Apple unveils long-expected music streaming service, iTunes Radio

NEW YORK, N.Y. – Apple unveiled an Internet radio service called iTunes Radio on Monday and said the service will personalize listeners’ music based on what they’ve listened to and what they’ve purchased on iTunes.

Apple said iTunes Radio will be available in the fall in the U.S. It will be free with advertisements included, although subscribers of Apple’s iTunes Match music-storage service will get a commercial-free version of iTunes Radio. That service costs $25 a year.

In unveiling the long-expected service Monday at its Worldwide Developers Conference in San Francisco, Apple enters a crowded field of rivals. Google Inc. started an on-demand subscription music service called All Access last month. Other leading services include Spotify, Rhapsody and Pandora.

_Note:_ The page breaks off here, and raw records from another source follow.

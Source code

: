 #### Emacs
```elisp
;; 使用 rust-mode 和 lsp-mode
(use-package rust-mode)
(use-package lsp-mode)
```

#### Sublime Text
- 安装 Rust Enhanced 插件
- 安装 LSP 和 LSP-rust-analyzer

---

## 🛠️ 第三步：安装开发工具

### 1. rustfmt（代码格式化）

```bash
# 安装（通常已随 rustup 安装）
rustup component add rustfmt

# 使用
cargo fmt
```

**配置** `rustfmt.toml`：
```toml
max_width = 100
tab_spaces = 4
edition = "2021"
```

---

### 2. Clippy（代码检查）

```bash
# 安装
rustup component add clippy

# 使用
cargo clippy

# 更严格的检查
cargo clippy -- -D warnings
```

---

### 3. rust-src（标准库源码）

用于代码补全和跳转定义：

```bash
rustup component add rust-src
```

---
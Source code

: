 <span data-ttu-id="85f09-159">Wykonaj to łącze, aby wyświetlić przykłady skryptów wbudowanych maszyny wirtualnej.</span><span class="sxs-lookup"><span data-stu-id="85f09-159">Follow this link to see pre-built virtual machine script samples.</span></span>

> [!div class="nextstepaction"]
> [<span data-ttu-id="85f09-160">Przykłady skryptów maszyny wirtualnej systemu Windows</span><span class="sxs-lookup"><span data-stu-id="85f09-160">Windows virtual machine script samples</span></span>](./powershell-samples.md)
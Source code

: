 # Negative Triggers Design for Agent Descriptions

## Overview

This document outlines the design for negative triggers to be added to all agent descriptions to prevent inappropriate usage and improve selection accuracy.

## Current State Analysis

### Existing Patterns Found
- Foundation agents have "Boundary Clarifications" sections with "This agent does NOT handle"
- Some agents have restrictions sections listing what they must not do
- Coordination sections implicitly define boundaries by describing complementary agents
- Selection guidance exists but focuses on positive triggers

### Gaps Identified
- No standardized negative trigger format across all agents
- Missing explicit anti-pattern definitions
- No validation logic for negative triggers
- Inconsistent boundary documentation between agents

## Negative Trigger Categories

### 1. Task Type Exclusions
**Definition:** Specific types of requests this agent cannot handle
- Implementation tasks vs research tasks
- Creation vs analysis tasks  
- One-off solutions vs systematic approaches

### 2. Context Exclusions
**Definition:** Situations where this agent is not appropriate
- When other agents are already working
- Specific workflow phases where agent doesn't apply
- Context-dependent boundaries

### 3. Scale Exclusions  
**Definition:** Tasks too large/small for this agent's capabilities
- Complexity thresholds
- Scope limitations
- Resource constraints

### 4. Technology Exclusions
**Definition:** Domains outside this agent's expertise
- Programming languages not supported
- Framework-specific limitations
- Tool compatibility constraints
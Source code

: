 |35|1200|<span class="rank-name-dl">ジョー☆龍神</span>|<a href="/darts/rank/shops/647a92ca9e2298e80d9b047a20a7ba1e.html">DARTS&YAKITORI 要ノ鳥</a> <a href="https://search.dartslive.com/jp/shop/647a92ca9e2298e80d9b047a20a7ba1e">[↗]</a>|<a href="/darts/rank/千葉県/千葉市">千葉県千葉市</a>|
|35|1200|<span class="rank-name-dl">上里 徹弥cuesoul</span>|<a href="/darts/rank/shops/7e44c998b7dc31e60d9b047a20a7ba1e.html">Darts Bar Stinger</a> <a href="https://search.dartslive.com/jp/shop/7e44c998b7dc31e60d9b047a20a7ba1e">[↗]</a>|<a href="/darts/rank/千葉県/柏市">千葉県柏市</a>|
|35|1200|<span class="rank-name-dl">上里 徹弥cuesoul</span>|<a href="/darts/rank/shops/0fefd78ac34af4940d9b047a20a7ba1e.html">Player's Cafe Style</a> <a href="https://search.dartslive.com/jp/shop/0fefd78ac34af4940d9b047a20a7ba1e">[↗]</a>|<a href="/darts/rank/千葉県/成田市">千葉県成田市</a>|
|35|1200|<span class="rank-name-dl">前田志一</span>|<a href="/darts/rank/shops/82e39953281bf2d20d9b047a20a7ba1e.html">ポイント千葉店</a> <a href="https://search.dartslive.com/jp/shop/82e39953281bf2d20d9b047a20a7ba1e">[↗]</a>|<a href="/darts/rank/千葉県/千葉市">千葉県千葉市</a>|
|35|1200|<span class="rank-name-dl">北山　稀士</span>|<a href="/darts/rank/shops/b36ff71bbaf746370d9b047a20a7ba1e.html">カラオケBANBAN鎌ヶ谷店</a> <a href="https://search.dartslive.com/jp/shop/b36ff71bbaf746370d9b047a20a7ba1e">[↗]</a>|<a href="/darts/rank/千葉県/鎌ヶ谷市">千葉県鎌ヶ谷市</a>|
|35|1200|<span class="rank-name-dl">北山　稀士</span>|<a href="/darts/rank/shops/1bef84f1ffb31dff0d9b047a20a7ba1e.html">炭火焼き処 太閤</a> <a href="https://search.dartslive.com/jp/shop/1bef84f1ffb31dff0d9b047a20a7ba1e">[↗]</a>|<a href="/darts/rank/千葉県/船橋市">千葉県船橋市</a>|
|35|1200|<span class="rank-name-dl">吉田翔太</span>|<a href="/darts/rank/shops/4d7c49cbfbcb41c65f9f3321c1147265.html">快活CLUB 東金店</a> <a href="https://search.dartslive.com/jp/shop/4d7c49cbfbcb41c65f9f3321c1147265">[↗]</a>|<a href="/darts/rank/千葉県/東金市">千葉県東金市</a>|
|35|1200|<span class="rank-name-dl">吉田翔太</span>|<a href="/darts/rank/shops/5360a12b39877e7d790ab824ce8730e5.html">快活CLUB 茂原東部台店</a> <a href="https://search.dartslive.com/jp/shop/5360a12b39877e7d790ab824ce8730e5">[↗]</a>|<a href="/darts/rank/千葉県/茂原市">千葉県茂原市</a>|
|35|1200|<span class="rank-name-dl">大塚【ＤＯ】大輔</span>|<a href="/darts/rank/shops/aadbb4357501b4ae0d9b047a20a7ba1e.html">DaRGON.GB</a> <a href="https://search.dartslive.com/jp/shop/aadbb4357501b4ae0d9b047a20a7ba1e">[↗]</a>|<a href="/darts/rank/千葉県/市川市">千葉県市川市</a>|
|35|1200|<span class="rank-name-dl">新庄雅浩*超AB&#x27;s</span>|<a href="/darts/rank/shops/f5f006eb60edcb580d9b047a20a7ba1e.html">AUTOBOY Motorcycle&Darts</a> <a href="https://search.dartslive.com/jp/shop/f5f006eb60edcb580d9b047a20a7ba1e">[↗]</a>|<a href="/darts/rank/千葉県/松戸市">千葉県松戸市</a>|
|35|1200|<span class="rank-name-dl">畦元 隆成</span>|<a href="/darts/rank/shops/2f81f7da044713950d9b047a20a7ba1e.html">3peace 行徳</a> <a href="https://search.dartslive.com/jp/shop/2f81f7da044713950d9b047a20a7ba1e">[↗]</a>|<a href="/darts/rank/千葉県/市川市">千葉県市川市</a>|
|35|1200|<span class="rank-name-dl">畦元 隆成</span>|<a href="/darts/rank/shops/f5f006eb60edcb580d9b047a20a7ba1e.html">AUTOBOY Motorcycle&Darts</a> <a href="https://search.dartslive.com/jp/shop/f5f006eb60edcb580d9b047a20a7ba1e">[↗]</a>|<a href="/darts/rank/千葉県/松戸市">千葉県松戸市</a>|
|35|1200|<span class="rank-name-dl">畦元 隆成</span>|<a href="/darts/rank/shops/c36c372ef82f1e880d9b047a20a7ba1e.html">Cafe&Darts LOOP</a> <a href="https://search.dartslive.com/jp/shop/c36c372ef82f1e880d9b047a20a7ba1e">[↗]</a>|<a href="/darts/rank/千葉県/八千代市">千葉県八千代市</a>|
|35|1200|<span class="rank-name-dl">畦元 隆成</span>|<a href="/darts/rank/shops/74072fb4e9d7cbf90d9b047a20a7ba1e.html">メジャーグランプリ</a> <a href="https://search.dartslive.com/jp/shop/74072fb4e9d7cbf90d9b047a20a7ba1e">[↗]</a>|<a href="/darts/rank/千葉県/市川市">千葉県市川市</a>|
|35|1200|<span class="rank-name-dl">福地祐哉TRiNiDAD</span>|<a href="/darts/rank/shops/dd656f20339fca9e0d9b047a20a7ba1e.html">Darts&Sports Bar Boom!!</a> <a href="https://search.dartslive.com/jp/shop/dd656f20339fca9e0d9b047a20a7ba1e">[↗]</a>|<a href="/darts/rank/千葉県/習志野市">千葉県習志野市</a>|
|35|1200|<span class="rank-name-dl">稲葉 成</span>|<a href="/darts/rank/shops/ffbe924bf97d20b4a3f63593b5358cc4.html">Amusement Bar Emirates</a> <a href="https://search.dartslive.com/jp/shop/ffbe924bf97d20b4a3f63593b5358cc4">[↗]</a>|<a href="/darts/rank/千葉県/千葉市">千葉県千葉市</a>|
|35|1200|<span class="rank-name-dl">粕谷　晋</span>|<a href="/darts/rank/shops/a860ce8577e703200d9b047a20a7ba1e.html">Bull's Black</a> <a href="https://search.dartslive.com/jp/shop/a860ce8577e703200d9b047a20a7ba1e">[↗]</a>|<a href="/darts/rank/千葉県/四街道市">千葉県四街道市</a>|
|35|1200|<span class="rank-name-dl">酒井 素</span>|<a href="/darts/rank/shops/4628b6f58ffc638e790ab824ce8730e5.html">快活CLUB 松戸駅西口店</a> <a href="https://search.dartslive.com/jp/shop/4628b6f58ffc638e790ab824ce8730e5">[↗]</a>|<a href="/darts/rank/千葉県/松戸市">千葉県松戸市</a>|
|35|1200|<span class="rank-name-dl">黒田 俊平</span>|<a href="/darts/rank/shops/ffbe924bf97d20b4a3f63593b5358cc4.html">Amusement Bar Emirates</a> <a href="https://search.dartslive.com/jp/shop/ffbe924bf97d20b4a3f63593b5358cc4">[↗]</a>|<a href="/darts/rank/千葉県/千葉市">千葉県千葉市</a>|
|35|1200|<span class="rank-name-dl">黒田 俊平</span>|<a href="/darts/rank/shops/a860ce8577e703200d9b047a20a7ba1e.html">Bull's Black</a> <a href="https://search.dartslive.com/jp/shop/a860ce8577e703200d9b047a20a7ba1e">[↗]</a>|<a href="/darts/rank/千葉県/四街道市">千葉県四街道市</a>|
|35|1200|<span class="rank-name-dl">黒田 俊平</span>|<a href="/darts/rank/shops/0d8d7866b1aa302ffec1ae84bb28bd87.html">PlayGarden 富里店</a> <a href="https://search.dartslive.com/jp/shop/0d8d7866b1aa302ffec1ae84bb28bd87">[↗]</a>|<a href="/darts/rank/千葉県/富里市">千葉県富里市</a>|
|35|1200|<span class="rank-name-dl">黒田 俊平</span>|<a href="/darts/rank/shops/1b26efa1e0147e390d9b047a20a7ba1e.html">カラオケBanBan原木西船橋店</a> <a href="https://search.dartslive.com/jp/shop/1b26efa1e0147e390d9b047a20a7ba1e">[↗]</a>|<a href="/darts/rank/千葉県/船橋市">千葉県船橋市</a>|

Apple was a pioneer of online music sales and is still a leader in that field, but streaming services such as Pandora and Spotify have emerged as popular alternatives to buying. Pandora relies on its users being connected to the Internet at all times and plays songs at random within certain genres for free.

As with Pandora, iTunes Radio will let people create stations based on specific songs, artists or genres. So users can put in a particular song, and the station will play songs like it. Apple did not provide details on how the other songs will be determined. Pandora uses a formula to analyze songs based on musical and other characteristics.

The service will also offer featured stations, which play songs that are the most-talked about on Twitter, for example.

The service integrates Apple’s Siri virtual assistant so that users can get information by speaking questions such as “Who plays that song?” Users can also tell Siri to skip songs, stop or pause playing. And they can ask to play more songs like the one currently playing.